TASK TO CARRY OUT:
Only the text belongs in the answer: every line of the records below, transcribed exactly.

EXERCISE INPUT:
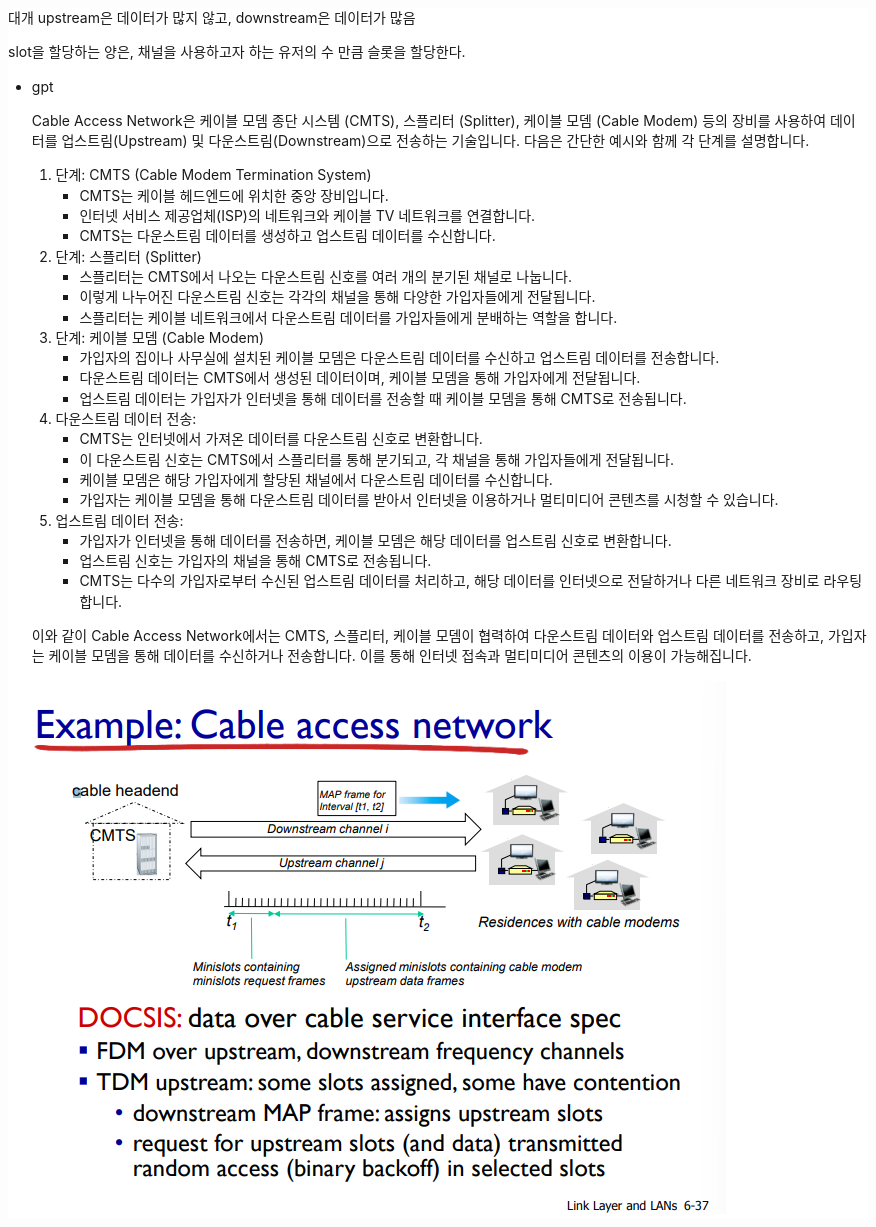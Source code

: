 대개 upstream은 데이터가 많지 않고, downstream은 데이터가 많음

slot을 할당하는 양은, 채널을 사용하고자 하는 유저의 수 만큼 슬롯을 할당한다.

- gpt
    
    Cable Access Network은 케이블 모뎀 종단 시스템 (CMTS), 스플리터 (Splitter), 케이블 모뎀 (Cable Modem) 등의 장비를 사용하여 데이터를 업스트림(Upstream) 및 다운스트림(Downstream)으로 전송하는 기술입니다. 다음은 간단한 예시와 함께 각 단계를 설명합니다.
    
    1. 단계: CMTS (Cable Modem Termination System)
        - CMTS는 케이블 헤드엔드에 위치한 중앙 장비입니다.
        - 인터넷 서비스 제공업체(ISP)의 네트워크와 케이블 TV 네트워크를 연결합니다.
        - CMTS는 다운스트림 데이터를 생성하고 업스트림 데이터를 수신합니다.
    2. 단계: 스플리터 (Splitter)
        - 스플리터는 CMTS에서 나오는 다운스트림 신호를 여러 개의 분기된 채널로 나눕니다.
        - 이렇게 나누어진 다운스트림 신호는 각각의 채널을 통해 다양한 가입자들에게 전달됩니다.
        - 스플리터는 케이블 네트워크에서 다운스트림 데이터를 가입자들에게 분배하는 역할을 합니다.
    3. 단계: 케이블 모뎀 (Cable Modem)
        - 가입자의 집이나 사무실에 설치된 케이블 모뎀은 다운스트림 데이터를 수신하고 업스트림 데이터를 전송합니다.
        - 다운스트림 데이터는 CMTS에서 생성된 데이터이며, 케이블 모뎀을 통해 가입자에게 전달됩니다.
        - 업스트림 데이터는 가입자가 인터넷을 통해 데이터를 전송할 때 케이블 모뎀을 통해 CMTS로 전송됩니다.
    4. 다운스트림 데이터 전송:
        - CMTS는 인터넷에서 가져온 데이터를 다운스트림 신호로 변환합니다.
        - 이 다운스트림 신호는 CMTS에서 스플리터를 통해 분기되고, 각 채널을 통해 가입자들에게 전달됩니다.
        - 케이블 모뎀은 해당 가입자에게 할당된 채널에서 다운스트림 데이터를 수신합니다.
        - 가입자는 케이블 모뎀을 통해 다운스트림 데이터를 받아서 인터넷을 이용하거나 멀티미디어 콘텐츠를 시청할 수 있습니다.
    5. 업스트림 데이터 전송:
        - 가입자가 인터넷을 통해 데이터를 전송하면, 케이블 모뎀은 해당 데이터를 업스트림 신호로 변환합니다.
        - 업스트림 신호는 가입자의 채널을 통해 CMTS로 전송됩니다.
        - CMTS는 다수의 가입자로부터 수신된 업스트림 데이터를 처리하고, 해당 데이터를 인터넷으로 전달하거나 다른 네트워크 장비로 라우팅합니다.
    
    이와 같이 Cable Access Network에서는 CMTS, 스플리터, 케이블 모뎀이 협력하여 다운스트림 데이터와 업스트림 데이터를 전송하고, 가입자는 케이블 모뎀을 통해 데이터를 수신하거나 전송합니다. 이를 통해 인터넷 접속과 멀티미디어 콘텐츠의 이용이 가능해집니다.
    

![contention : 분쟁](Link%20Layer%20-%20MAC%20Protocols%207da5e96f82f340cf96942dcaff5f7fad/Untitled%2019.png)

SOLUTION:
Source code

: 대개 upstream은 데이터가 많지 않고, downstream은 데이터가 많음

slot을 할당하는 양은, 채널을 사용하고자 하는 유저의 수 만큼 슬롯을 할당한다.

- gpt
    
    Cable Access Network은 케이블 모뎀 종단 시스템 (CMTS), 스플리터 (Splitter), 케이블 모뎀 (Cable Modem) 등의 장비를 사용하여 데이터를 업스트림(Upstream) 및 다운스트림(Downstream)으로 전송하는 기술입니다. 다음은 간단한 예시와 함께 각 단계를 설명합니다.
    
    1. 단계: CMTS (Cable Modem Termination System)
        - CMTS는 케이블 헤드엔드에 위치한 중앙 장비입니다.
        - 인터넷 서비스 제공업체(ISP)의 네트워크와 케이블 TV 네트워크를 연결합니다.
        - CMTS는 다운스트림 데이터를 생성하고 업스트림 데이터를 수신합니다.
    2. 단계: 스플리터 (Splitter)
        - 스플리터는 CMTS에서 나오는 다운스트림 신호를 여러 개의 분기된 채널로 나눕니다.
        - 이렇게 나누어진 다운스트림 신호는 각각의 채널을 통해 다양한 가입자들에게 전달됩니다.
        - 스플리터는 케이블 네트워크에서 다운스트림 데이터를 가입자들에게 분배하는 역할을 합니다.
    3. 단계: 케이블 모뎀 (Cable Modem)
        - 가입자의 집이나 사무실에 설치된 케이블 모뎀은 다운스트림 데이터를 수신하고 업스트림 데이터를 전송합니다.
        - 다운스트림 데이터는 CMTS에서 생성된 데이터이며, 케이블 모뎀을 통해 가입자에게 전달됩니다.
        - 업스트림 데이터는 가입자가 인터넷을 통해 데이터를 전송할 때 케이블 모뎀을 통해 CMTS로 전송됩니다.
    4. 다운스트림 데이터 전송:
        - CMTS는 인터넷에서 가져온 데이터를 다운스트림 신호로 변환합니다.
        - 이 다운스트림 신호는 CMTS에서 스플리터를 통해 분기되고, 각 채널을 통해 가입자들에게 전달됩니다.
        - 케이블 모뎀은 해당 가입자에게 할당된 채널에서 다운스트림 데이터를 수신합니다.
        - 가입자는 케이블 모뎀을 통해 다운스트림 데이터를 받아서 인터넷을 이용하거나 멀티미디어 콘텐츠를 시청할 수 있습니다.
    5. 업스트림 데이터 전송:
        - 가입자가 인터넷을 통해 데이터를 전송하면, 케이블 모뎀은 해당 데이터를 업스트림 신호로 변환합니다.
        - 업스트림 신호는 가입자의 채널을 통해 CMTS로 전송됩니다.
        - CMTS는 다수의 가입자로부터 수신된 업스트림 데이터를 처리하고, 해당 데이터를 인터넷으로 전달하거나 다른 네트워크 장비로 라우팅합니다.
    
    이와 같이 Cable Access Network에서는 CMTS, 스플리터, 케이블 모뎀이 협력하여 다운스트림 데이터와 업스트림 데이터를 전송하고, 가입자는 케이블 모뎀을 통해 데이터를 수신하거나 전송합니다. 이를 통해 인터넷 접속과 멀티미디어 콘텐츠의 이용이 가능해집니다.
    

![contention : 분쟁](Link%20Layer%20-%20MAC%20Protocols%207da5e96f82f340cf96942dcaff5f7fad/Untitled%2019.png)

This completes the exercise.